Why should protecting your data privacy require a computer science degree? From vintage Instagram filters to the AT Protocol.

I somehow miss the days when our biggest worry was whether the X-Pro II or Toaster would make our pizzas and burgers look tastier. Looking back at my old photos, I really wonder what emotional trauma I was trying to mask with that heavy X-Pro II vignette. it was the (at least for me) golden age of mobile photography. Blurry concert stages and dramatic sunsets had to be AGGRESSIVELY desaturated and heavily bordered before approving them to be worthy of being shown in my friend's Instagram feed.

Back then my only digital crisis was choosing between the pretty Valencia and the burnt edges of Toaster (lol). Treating the internet as an open playground or personal notebook in which we were throwing content and being curious if and how many people would double tap it. We uploaded our lives chronologically and without strategy.

In that era the layer beneath the nice feeds, where you just refreshed just to see which of your friends posted something new, I didn't care where my data was physically hosted. I didn't know what a data center looked like nor did I care which jurisdiction governed these servers humming in there. When presented with a 50 page with terms of service, I just scrolled to the bottom and hit "I agree" immediately, reckless and somehow confident that someone has thought it through and it certainly won't be to my disadvantage. cough. Or at least I thought I had nothing to lose with silly images of burgers and my self-timed "walking-at-the-beach-into-the-distance"-images I had shot with my first digicam on an old tripod.

What the fuck do you mean with intellectual property and how the hell would data mining be of use with my kind of content? I just wanted to publish things, to share, to connect and to exist online without overthinking everything.

Fast forward 14 years: the landscape has completely flipped. My carefree social place turned into a highly monetized, heavily monitored corporate battleground.

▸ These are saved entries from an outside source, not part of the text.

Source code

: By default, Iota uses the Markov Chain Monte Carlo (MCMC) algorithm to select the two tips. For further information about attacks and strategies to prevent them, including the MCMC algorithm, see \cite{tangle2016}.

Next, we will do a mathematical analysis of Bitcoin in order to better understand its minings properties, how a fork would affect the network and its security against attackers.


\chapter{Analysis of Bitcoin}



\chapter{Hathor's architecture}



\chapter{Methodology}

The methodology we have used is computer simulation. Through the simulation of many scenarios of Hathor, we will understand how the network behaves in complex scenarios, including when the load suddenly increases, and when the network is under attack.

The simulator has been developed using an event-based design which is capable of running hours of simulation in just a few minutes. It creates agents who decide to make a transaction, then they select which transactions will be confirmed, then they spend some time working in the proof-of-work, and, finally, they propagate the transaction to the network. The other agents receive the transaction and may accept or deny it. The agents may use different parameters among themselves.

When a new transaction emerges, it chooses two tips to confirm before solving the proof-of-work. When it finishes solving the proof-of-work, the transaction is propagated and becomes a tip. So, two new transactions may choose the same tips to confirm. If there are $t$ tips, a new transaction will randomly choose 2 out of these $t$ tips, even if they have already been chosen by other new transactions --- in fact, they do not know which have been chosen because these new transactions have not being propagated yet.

We just transitioned from being individuals who use free tools to becoming the actual producct being bought, sold and ultimately fed into AI (automated incompetence) models no one has asked for. The platforms we once trusted – it's hard so say, I never thought I'd ever feel the need to TRUST someone or thing with my memories – have now turned into profit seekers praying for more content of our digital identities.

Suddenly we are facing all the questions we had not to worry about in the beginning. Who actually owns your data? Who owns the words you write and the images you capture? What happens to my digital self if a platform changes its algorithm over night, blocks my account or goes bankrupt? (although this one is very unlikely to happen) Where is my data stored? And under what country's surveillance laws does it fall?

Knowing the answer to these questions has shifted from a niche tech concern to one the most critical issues of our digital lives. We can no longer just publish things and hope for the best, the era of digital naivety is dead. Sadly no vintage filtering can mask this reality, this mess of a social data world we now live in.

So we have somehow found ourselves stuck in a frustrating dilemma. Either we capitulate and hand total control of our digital lives to Silicon Valley or we spend our weekends setting up our own linux servers writing configs for your own home-cloud. Nice. But not everybody should have to do that. No one should be forced to get a computer science degree just to protect their privavy.

And there is no need for a 100% selfhosted home-made cloud infrastructure in your bedroom (although it would probably turn out pretty sick). Maybe you just want to upload bloody pictures of pizzas, slap a filter on them and share your life with your mates not having to know what a damn Raspberry Pi is.

ATProto enters the chat.

The beauty of this decentralized architecture lies in data sovereignty. Selfhosting is brilliant. But only viable if you actually know how to do it. Like said, it should not be a privilege reserved exclusively for tech people. Everybody deserves the peace of mind that comes with knowing their data belongs to them. This should be the baseline standard, not an engineering challenge.

Because we were utterly fed up with this barrier to entry, we decided to build a way out (and into atproto). We created one-click Personal Data Servers (in short: PDS, your personal digital "backpack").

As part of the Atmosphere (AT Protocol ecosystem), your posts, photos, and friends don't belong to the app. They belong to you. Think of it like your phone number: if you get tired of your phone provider, you can switch to a new one and keep your exact same number and contacts. Like this, you can change apps without losing your digital life.

Our motivation: eliminate the technical gatekeeping and make the decentralized web more accessible to absolutely everyone. In fact, we are integrating our one-click PDS service deeply into our upcoming app eny.social so that users can spin up their own dedicated PDS with a single button click directly in the onboarding flow. No external accounts to create, nothing else technical to manage. Just a private slice of the web that actually belongs to you. For the next generation of the web.

Unfortunately we got used to expecting free apps and platforms. We paid the big tech platforms with our privacy. We don't do that. Our managed hosting is not free because we run an honest and transparent infrastructure. You pay for your server space and in return your data belongs to 100% you. It's as simple as that.

We are trying to bring back the effortless joy of 2012 but equipping it with the data independence we desperately need in 2026.

Frankfurt skyline at golden hour, with a little red Honda Grom parked on a bridge over the Main.

Golden hour over the Main in Frankfurt, 2018. Filter very much included haha.